Pepita Jiménez es una obra maestra del realismo romántico español que combina introspección psicológica y retrato social del siglo XIX. La novela narra la historia de Luis de Vargas, joven seminarista que regresa a su pueblo natal antes de su ordenación. Su padre planea casarse con Pepita Jiménez, una viuda joven y llena de vitalidad. Luis pasa tiempo con ella y su vocación se tambalea, surgiendo un amor intenso que desafía su sentido del deber y el afecto hacia su padre. Pepita, con su ingenio y energía, se convierte en el eje de este conflicto emocional.

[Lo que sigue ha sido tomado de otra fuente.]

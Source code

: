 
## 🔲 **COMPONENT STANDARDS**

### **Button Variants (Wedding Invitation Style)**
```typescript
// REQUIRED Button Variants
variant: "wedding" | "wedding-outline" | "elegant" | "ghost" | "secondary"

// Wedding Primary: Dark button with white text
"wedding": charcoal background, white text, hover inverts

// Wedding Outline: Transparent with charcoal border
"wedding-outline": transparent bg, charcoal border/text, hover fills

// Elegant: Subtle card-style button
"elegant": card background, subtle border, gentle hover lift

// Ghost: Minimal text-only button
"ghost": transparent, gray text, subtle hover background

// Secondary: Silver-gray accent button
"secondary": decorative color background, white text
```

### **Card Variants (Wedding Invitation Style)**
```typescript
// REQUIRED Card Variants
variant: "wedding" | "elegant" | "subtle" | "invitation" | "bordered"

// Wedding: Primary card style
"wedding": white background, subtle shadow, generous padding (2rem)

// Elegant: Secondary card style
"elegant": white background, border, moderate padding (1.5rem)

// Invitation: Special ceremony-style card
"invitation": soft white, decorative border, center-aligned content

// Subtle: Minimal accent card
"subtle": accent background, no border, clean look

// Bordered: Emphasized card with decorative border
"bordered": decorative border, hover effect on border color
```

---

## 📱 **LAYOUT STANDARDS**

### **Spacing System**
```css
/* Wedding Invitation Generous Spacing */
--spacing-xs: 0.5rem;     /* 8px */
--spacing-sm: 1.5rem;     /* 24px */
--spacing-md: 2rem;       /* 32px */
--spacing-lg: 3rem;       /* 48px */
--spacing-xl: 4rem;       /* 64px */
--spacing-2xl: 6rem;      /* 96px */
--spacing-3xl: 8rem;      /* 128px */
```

La narrativa de Valera es refinada y elegante, con descripciones detalladas de paisajes andaluces, personajes y vida cotidiana. Los gestos, palabras y silencios revelan emociones y pensamientos profundos, mostrando la psicología de los protagonistas. La vida diaria, como reuniones familiares o paseos por el campo, adquiere valor literario y refleja la España rural del siglo XIX. Los personajes secundarios enriquecen la historia y los diálogos vivos aportan naturalidad y realismo. Cada escena, aunque pequeña, tiene significado dentro del mundo de la novela.

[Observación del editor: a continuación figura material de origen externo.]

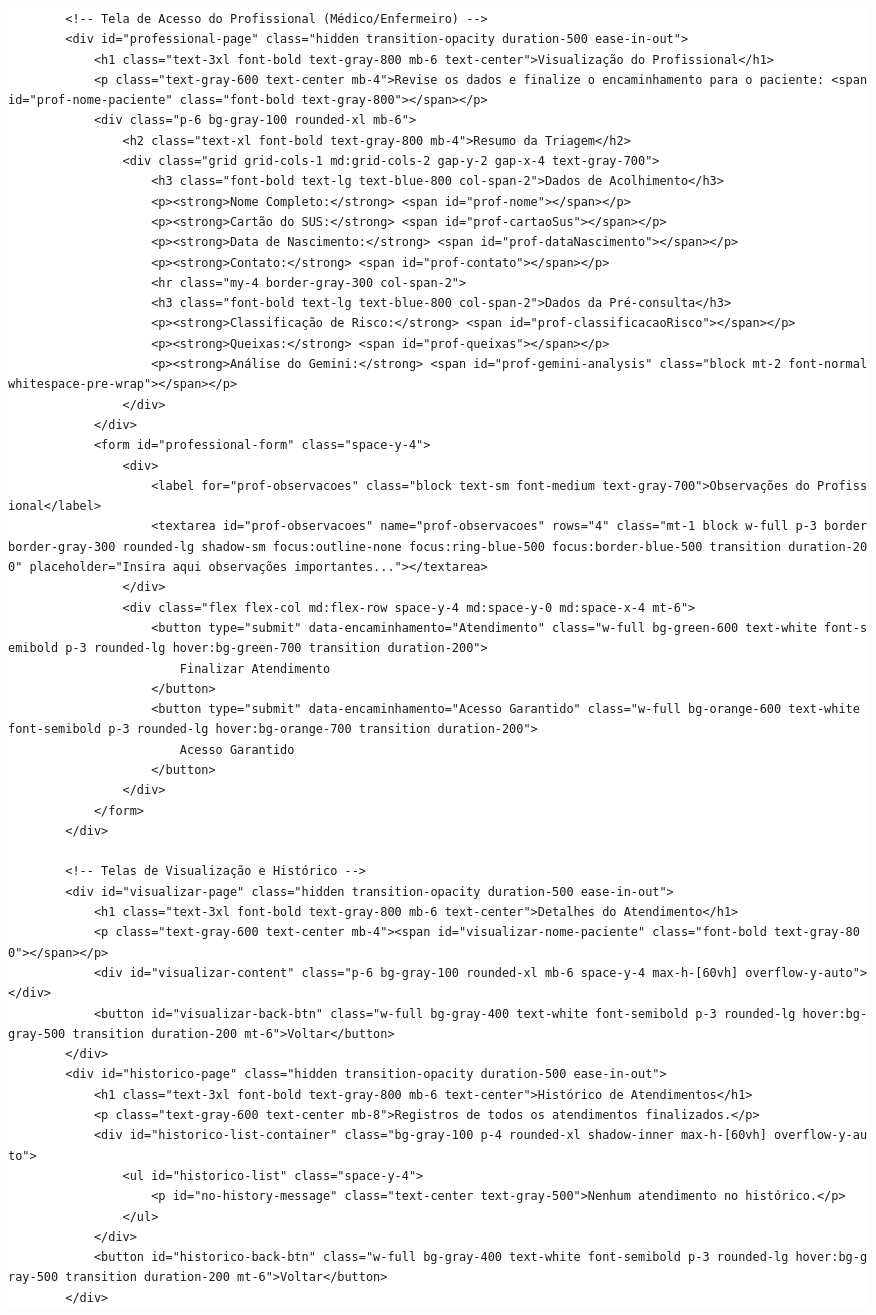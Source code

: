             <!-- Tela de Acesso do Profissional (Médico/Enfermeiro) -->
            <div id="professional-page" class="hidden transition-opacity duration-500 ease-in-out">
                <h1 class="text-3xl font-bold text-gray-800 mb-6 text-center">Visualização do Profissional</h1>
                <p class="text-gray-600 text-center mb-4">Revise os dados e finalize o encaminhamento para o paciente: <span id="prof-nome-paciente" class="font-bold text-gray-800"></span></p>
                <div class="p-6 bg-gray-100 rounded-xl mb-6">
                    <h2 class="text-xl font-bold text-gray-800 mb-4">Resumo da Triagem</h2>
                    <div class="grid grid-cols-1 md:grid-cols-2 gap-y-2 gap-x-4 text-gray-700">
                        <h3 class="font-bold text-lg text-blue-800 col-span-2">Dados de Acolhimento</h3>
                        <p><strong>Nome Completo:</strong> <span id="prof-nome"></span></p>
                        <p><strong>Cartão do SUS:</strong> <span id="prof-cartaoSus"></span></p>
                        <p><strong>Data de Nascimento:</strong> <span id="prof-dataNascimento"></span></p>
                        <p><strong>Contato:</strong> <span id="prof-contato"></span></p>
                        <hr class="my-4 border-gray-300 col-span-2">
                        <h3 class="font-bold text-lg text-blue-800 col-span-2">Dados da Pré-consulta</h3>
                        <p><strong>Classificação de Risco:</strong> <span id="prof-classificacaoRisco"></span></p>
                        <p><strong>Queixas:</strong> <span id="prof-queixas"></span></p>
                        <p><strong>Análise do Gemini:</strong> <span id="prof-gemini-analysis" class="block mt-2 font-normal whitespace-pre-wrap"></span></p>
                    </div>
                </div>
                <form id="professional-form" class="space-y-4">
                    <div>
                        <label for="prof-observacoes" class="block text-sm font-medium text-gray-700">Observações do Profissional</label>
                        <textarea id="prof-observacoes" name="prof-observacoes" rows="4" class="mt-1 block w-full p-3 border border-gray-300 rounded-lg shadow-sm focus:outline-none focus:ring-blue-500 focus:border-blue-500 transition duration-200" placeholder="Insira aqui observações importantes..."></textarea>
                    </div>
                    <div class="flex flex-col md:flex-row space-y-4 md:space-y-0 md:space-x-4 mt-6">
                        <button type="submit" data-encaminhamento="Atendimento" class="w-full bg-green-600 text-white font-semibold p-3 rounded-lg hover:bg-green-700 transition duration-200">
                            Finalizar Atendimento
                        </button>
                        <button type="submit" data-encaminhamento="Acesso Garantido" class="w-full bg-orange-600 text-white font-semibold p-3 rounded-lg hover:bg-orange-700 transition duration-200">
                            Acesso Garantido
                        </button>
                    </div>
                </form>
            </div>

            <!-- Telas de Visualização e Histórico -->
            <div id="visualizar-page" class="hidden transition-opacity duration-500 ease-in-out">
                <h1 class="text-3xl font-bold text-gray-800 mb-6 text-center">Detalhes do Atendimento</h1>
                <p class="text-gray-600 text-center mb-4"><span id="visualizar-nome-paciente" class="font-bold text-gray-800"></span></p>
                <div id="visualizar-content" class="p-6 bg-gray-100 rounded-xl mb-6 space-y-4 max-h-[60vh] overflow-y-auto"></div>
                <button id="visualizar-back-btn" class="w-full bg-gray-400 text-white font-semibold p-3 rounded-lg hover:bg-gray-500 transition duration-200 mt-6">Voltar</button>
            </div>
            <div id="historico-page" class="hidden transition-opacity duration-500 ease-in-out">
                <h1 class="text-3xl font-bold text-gray-800 mb-6 text-center">Histórico de Atendimentos</h1>
                <p class="text-gray-600 text-center mb-8">Registros de todos os atendimentos finalizados.</p>
                <div id="historico-list-container" class="bg-gray-100 p-4 rounded-xl shadow-inner max-h-[60vh] overflow-y-auto">
                    <ul id="historico-list" class="space-y-4">
                        <p id="no-history-message" class="text-center text-gray-500">Nenhum atendimento no histórico.</p>
                    </ul>
                </div>
                <button id="historico-back-btn" class="w-full bg-gray-400 text-white font-semibold p-3 rounded-lg hover:bg-gray-500 transition duration-200 mt-6">Voltar</button>
            </div>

La fuerza de la obra reside en la capacidad de Valera para equilibrar lo romántico y lo realista. Lo romántico se expresa en los sentimientos intensos y las emociones apasionadas de Luis y Pepita, mientras lo realista aparece en los detalles cotidianos: la vida de los pueblos andaluces, las tensiones familiares, las expectativas sociales y religiosas, y los conflictos internos de Luis ante su vocación y el deseo humano. Este equilibrio hace que la historia sea profundamente humana: el lector percibe la intensidad emocional de los personajes, pero también entiende sus decisiones y dilemas morales dentro de un contexto verosímil.

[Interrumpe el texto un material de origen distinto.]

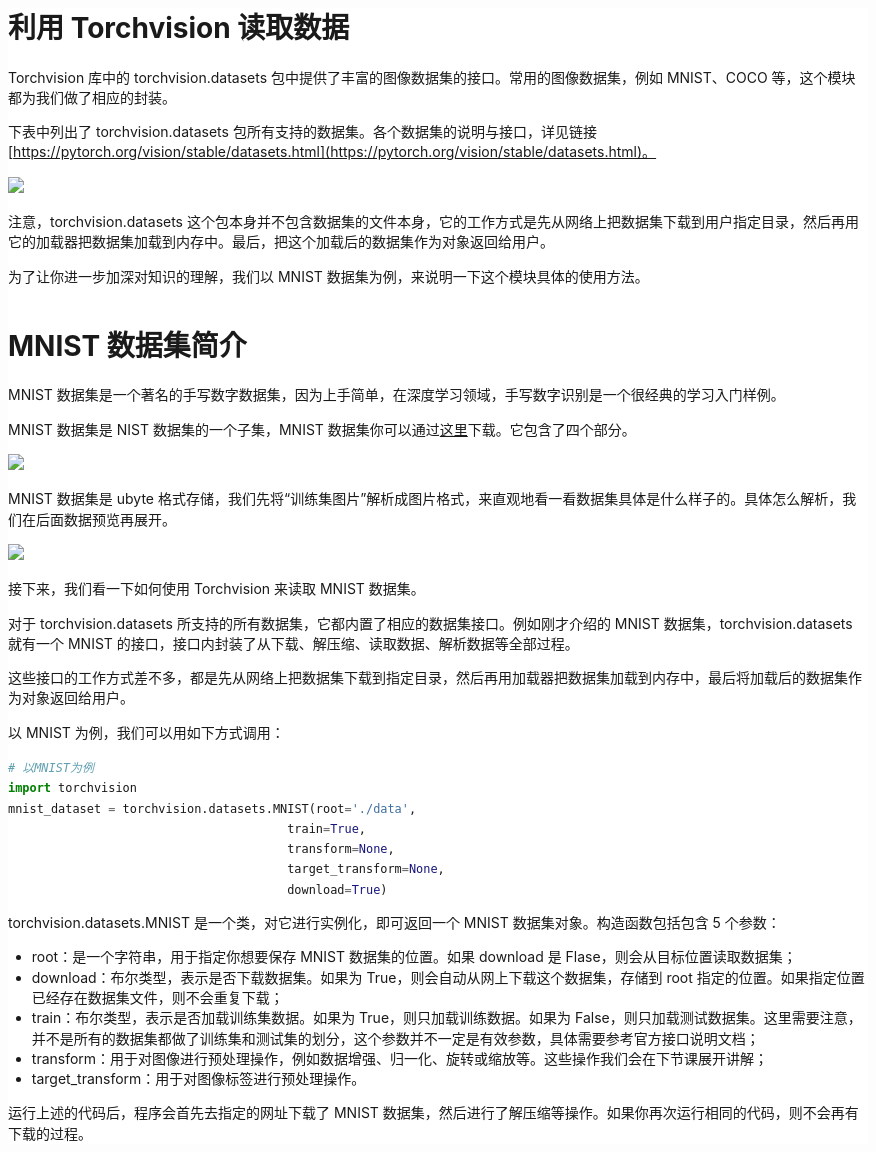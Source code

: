 # 利用 Torchvision 读取数据

Torchvision 库中的 torchvision.datasets 包中提供了丰富的图像数据集的接口。常用的图像数据集，例如 MNIST、COCO 等，这个模块都为我们做了相应的封装。

下表中列出了 torchvision.datasets 包所有支持的数据集。各个数据集的说明与接口，详见链接 [https://pytorch.org/vision/stable/datasets.html](https://pytorch.org/vision/stable/datasets.html)。

![](https://cdn.xyxsw.site/boxcnxvqC7FKt1qeCZoI2kVf9yg.png)

注意，torchvision.datasets 这个包本身并不包含数据集的文件本身，它的工作方式是先从网络上把数据集下载到用户指定目录，然后再用它的加载器把数据集加载到内存中。最后，把这个加载后的数据集作为对象返回给用户。

为了让你进一步加深对知识的理解，我们以 MNIST 数据集为例，来说明一下这个模块具体的使用方法。

# MNIST 数据集简介

MNIST 数据集是一个著名的手写数字数据集，因为上手简单，在深度学习领域，手写数字识别是一个很经典的学习入门样例。

MNIST 数据集是 NIST 数据集的一个子集，MNIST 数据集你可以通过[这里](http://yann.lecun.com/exdb/mnist/)下载。它包含了四个部分。

![](https://cdn.xyxsw.site/boxcnCP2Sp932nPy8Il5Z5d4Aih.png)

MNIST 数据集是 ubyte 格式存储，我们先将“训练集图片”解析成图片格式，来直观地看一看数据集具体是什么样子的。具体怎么解析，我们在后面数据预览再展开。

![](https://cdn.xyxsw.site/boxcnjsG31hhjqdxOnoCGFGR6sh.png)

接下来，我们看一下如何使用 Torchvision 来读取 MNIST 数据集。

对于 torchvision.datasets 所支持的所有数据集，它都内置了相应的数据集接口。例如刚才介绍的 MNIST 数据集，torchvision.datasets 就有一个 MNIST 的接口，接口内封装了从下载、解压缩、读取数据、解析数据等全部过程。

这些接口的工作方式差不多，都是先从网络上把数据集下载到指定目录，然后再用加载器把数据集加载到内存中，最后将加载后的数据集作为对象返回给用户。

以 MNIST 为例，我们可以用如下方式调用：

```python
# 以MNIST为例
import torchvision
mnist_dataset = torchvision.datasets.MNIST(root='./data',
                                       train=True,
                                       transform=None,
                                       target_transform=None,
                                       download=True)
```

torchvision.datasets.MNIST 是一个类，对它进行实例化，即可返回一个 MNIST 数据集对象。构造函数包括包含 5 个参数：

- root：是一个字符串，用于指定你想要保存 MNIST 数据集的位置。如果 download 是 Flase，则会从目标位置读取数据集；
- download：布尔类型，表示是否下载数据集。如果为 True，则会自动从网上下载这个数据集，存储到 root 指定的位置。如果指定位置已经存在数据集文件，则不会重复下载；
- train：布尔类型，表示是否加载训练集数据。如果为 True，则只加载训练数据。如果为 False，则只加载测试数据集。这里需要注意，并不是所有的数据集都做了训练集和测试集的划分，这个参数并不一定是有效参数，具体需要参考官方接口说明文档；
- transform：用于对图像进行预处理操作，例如数据增强、归一化、旋转或缩放等。这些操作我们会在下节课展开讲解；
- target_transform：用于对图像标签进行预处理操作。

运行上述的代码后，程序会首先去指定的网址下载了 MNIST 数据集，然后进行了解压缩等操作。如果你再次运行相同的代码，则不会再有下载的过程。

Un aspecto central de la novela es el dilema moral de Luis, que se debate entre su vocación religiosa y el amor que siente por Pepita. Valera muestra esta lucha de manera sutil y profunda: no idealiza el sentimiento ni lo condena, sino que lo plantea como un conflicto moral de gran calado. La resolución del conflicto no necesariamente ofrece la respuesta que el lector podría esperar ni la más sencilla; refleja, en cambio, la complejidad de la conciencia humana y la tensión entre la vocación y el amor humano.
Juan Valera y Alcalá-Galiano (1824-1905) nació en Cabra, Córdoba. Proveniente de una familia acomodada, estudió derecho en la Universidad de Granada y más tarde se formó en ciencias políticas y diplomacia. Tuvo una destacada carrera diplomática en Lisboa, Roma, Berlín y Viena, y ocupó cargos como director del Archivo Histórico Nacional y miembro de la Real Academia Española. Siempre mostró un profundo interés por la literatura y la reflexión moral y social de su época, lo que se refleja en la profundidad psicológica y ética de sus personajes y tramas.